Ibuki — Tu es une idiote, n’est-ce pas Ichinose ?

Ichinose — Eh !? Ibuki-san !?

Ibuki — Même si ce qui se dit sur toi est vrai, je peux pas croire que tu vas jeter tous ces points cumulés comme ça.

Ichinose — Eh bien, je peux tout simplement économiser les points une fois de plus. On reprend les mêmes et on recommence ! D’ailleurs je ne sais pas si tu peux vraiment dire ça, Ibuki-san. Après tout tu pourrais aussi garder ces 5 millions de points pour toi, mais tu as décidé de tous les mettre sur Ryuuen-kun.

Ibuki détourna tranquillement le regard sans lui donner de réponse directe.

Ibuki — Toi et moi sommes différentes. De plus, notre stratégie est risquée puisque quelqu’un d’autre va y rester si ce n’est pas Ryuuen.  En fait, ce quelqu’un ça pourrait être moi.

Ichinose — Mais tu veux l’aider malgré tout, pas vrai ?

Ibuki — Ça… Ça m’énerve qu’il se casse comme ça alors que je ne l’ai pas remboursé. C’est tout.

Ibuki pouvait apporter le salut à Ichinose, tout en étant prête mentalement à peut-être en subir les conséquences. Et, d’un seul coup, Ibuki transféra la quantité prédéterminée de points privés à Ichinose.

Ibuki — Regarde si tu les as bien reçus.

Ichinose — Oui, je regarde.

Ichinose jeta immédiatement un coup d’œil à ses points.

Ichinose — Impeccable, c’est bien là.

Elle montra le numéro qui figurait sur l’écran de son téléphone, nous prouvant à tous qu’elle avait exactement vingt millions de points sur son compte.

Moi — Je serai témoin de cette négociation. Je vous ferai savoir à tous que j’ai également enregistré le contenu de cette conversation.

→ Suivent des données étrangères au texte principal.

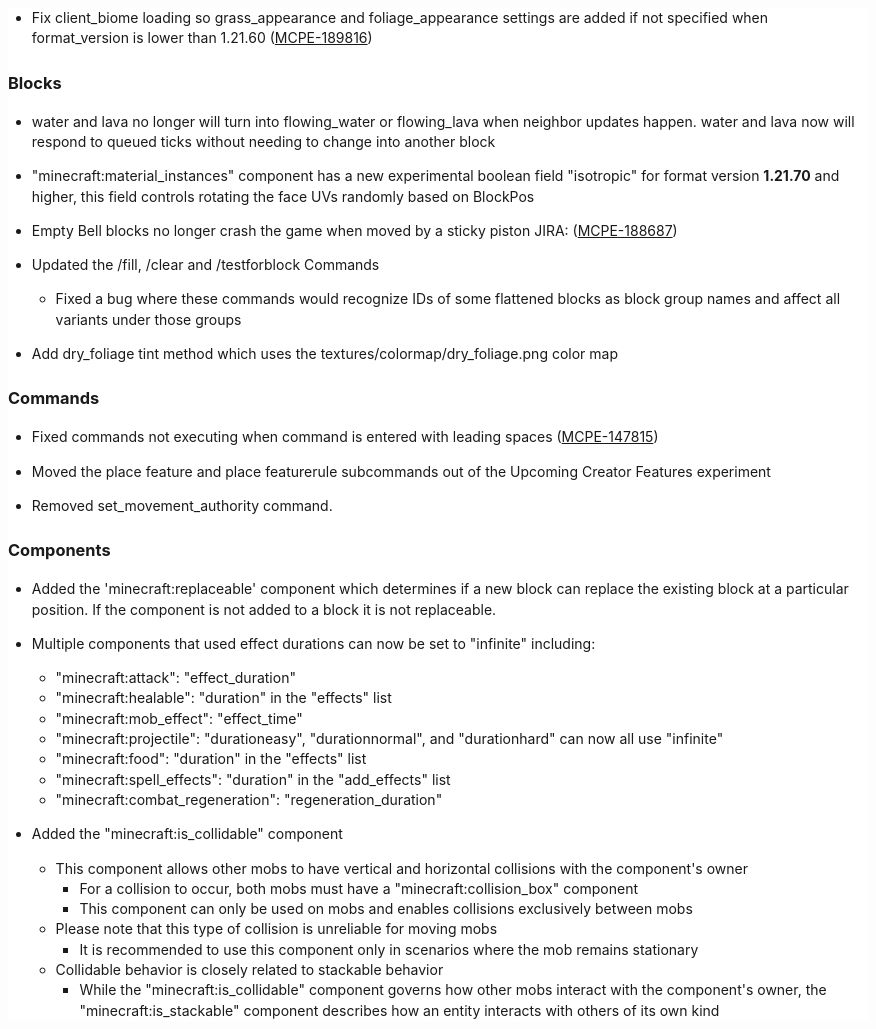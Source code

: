 - Fix client_biome loading so grass_appearance and foliage_appearance settings are added if not specified when format_version is lower than 1.21.60 ([MCPE-189816](https://bugs.mojang.com/browse/MCPE-189816))

### Blocks

- water and lava no longer will turn into flowing_water or flowing_lava when neighbor updates happen. water and lava now will respond to queued ticks without needing to change into another block

- "minecraft:material_instances" component has a new experimental boolean field "isotropic" for format version **1.21.70** and higher, this field controls rotating the face UVs randomly based on BlockPos

- Empty Bell blocks no longer crash the game when moved by a sticky piston JIRA: ([MCPE-188687](https://bugs.mojang.com/browse/MCPE-188687))

- Updated the /fill, /clear and /testforblock Commands

  - Fixed a bug where these commands would recognize IDs of some flattened blocks as block group names and affect all variants under those groups

- Add dry_foliage tint method which uses the textures/colormap/dry_foliage.png color map

### Commands

- Fixed commands not executing when command is entered with leading spaces ([MCPE-147815](https://bugs.mojang.com/browse/MCPE-147815))

- Moved the place feature and place featurerule subcommands out of the Upcoming Creator Features experiment

- Removed set_movement_authority command.

### Components

- Added the 'minecraft:replaceable' component which determines if a new block can replace the existing block at a particular position. If the component is not added to a block it is not replaceable.

- Multiple components that used effect durations can now be set to "infinite" including:

  - "minecraft:attack": "effect_duration"
  - "minecraft:healable": "duration" in the "effects" list
  - "minecraft:mob_effect": "effect_time"
  - "minecraft:projectile": "durationeasy", "durationnormal", and "durationhard" can now all use "infinite"
  - "minecraft:food": "duration" in the "effects" list
  - "minecraft:spell_effects": "duration" in the "add_effects" list
  - "minecraft:combat_regeneration": "regeneration_duration"

- Added the "minecraft:is_collidable" component

  - This component allows other mobs to have vertical and horizontal collisions with the component's owner
    - For a collision to occur, both mobs must have a "minecraft:collision_box" component
    - This component can only be used on mobs and enables collisions exclusively between mobs
  - Please note that this type of collision is unreliable for moving mobs
    - It is recommended to use this component only in scenarios where the mob remains stationary
  - Collidable behavior is closely related to stackable behavior
    - While the "minecraft:is_collidable" component governs how other mobs interact with the component's owner, the "minecraft:is_stackable" component describes how an entity interacts with others of its own kind
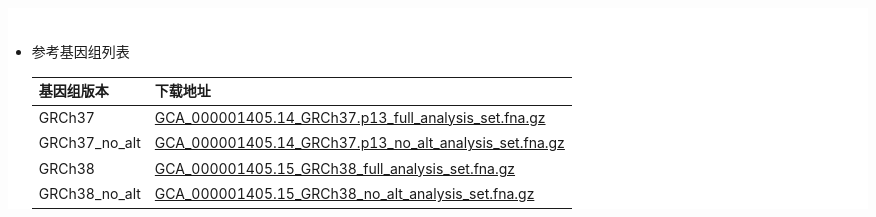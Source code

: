
<br/>

- 参考基因组列表

   |基因组版本|下载地址|
   |-|-|
   |GRCh37|[GCA_000001405.14_GRCh37.p13_full_analysis_set.fna.gz](https://ftp.ncbi.nlm.nih.gov/genomes/all/GCF/000/001/405/GCF_000001405.25_GRCh37.p13/GRCh37_seqs_for_alignment_pipelines/GCA_000001405.14_GRCh37.p13_full_analysis_set.fna.gz)|
   |GRCh37_no_alt|[GCA_000001405.14_GRCh37.p13_no_alt_analysis_set.fna.gz](https://ftp.ncbi.nlm.nih.gov/genomes/all/GCF/000/001/405/GCF_000001405.25_GRCh37.p13/GRCh37_seqs_for_alignment_pipelines/GCA_000001405.14_GRCh37.p13_no_alt_analysis_set.fna.gz)|
   |GRCh38|[GCA_000001405.15_GRCh38_full_analysis_set.fna.gz](https://ftp.ncbi.nlm.nih.gov/genomes/all/GCF/000/001/405/GCF_000001405.39_GRCh38.p13/GRCh38_major_release_seqs_for_alignment_pipelines/GCA_000001405.15_GRCh38_full_analysis_set.fna.gz)|
   |GRCh38_no_alt|[GCA_000001405.15_GRCh38_no_alt_analysis_set.fna.gz](https://ftp.ncbi.nlm.nih.gov/genomes/all/GCF/000/001/405/GCF_000001405.39_GRCh38.p13/GRCh38_major_release_seqs_for_alignment_pipelines/GCA_000001405.15_GRCh38_no_alt_analysis_set.fna.gz)|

Par souci d’équité, je sortis mon téléphone portable.

Moi — Ibuki offre environ quatre millions de points. En retour, Ichinose et le reste de ses camarades de classe s’engagent à voter pour Ryuuen, pour un total de quarante voix. S’il y a une violation de cet accord…

Ichinose — Je n’aurais pas rempli ma part du contrat, alors je quitterai ce lycée sur-le-champ.

C’était juste une précaution. D’ailleurs, dans la pratique, l’école prenait également note de toute transaction comportant un grand nombre de points. Si Ichinose allait à l’encontre de sa parole, la transaction pourrait tout aussi bien être considérée comme nulle et non avenue.  Et puis, ils savaient qu’ils passaient un accord avec nulle autre qu’Ichinose Honami en personne. Ils avaient donc confiance. Telle était donc l’histoire qui avait eu lieu entre Ishizaki, Ibuki, Ichinose, et moi-même.

7

L’arrière du bâtiment de l’école était calme.

Moi — Tu m’as dit qu’il m’aurait été facile d’éviter l’exclusion si tu prenais les choses au sérieux. C’est parce que tu avais ce genre de plan en tête ?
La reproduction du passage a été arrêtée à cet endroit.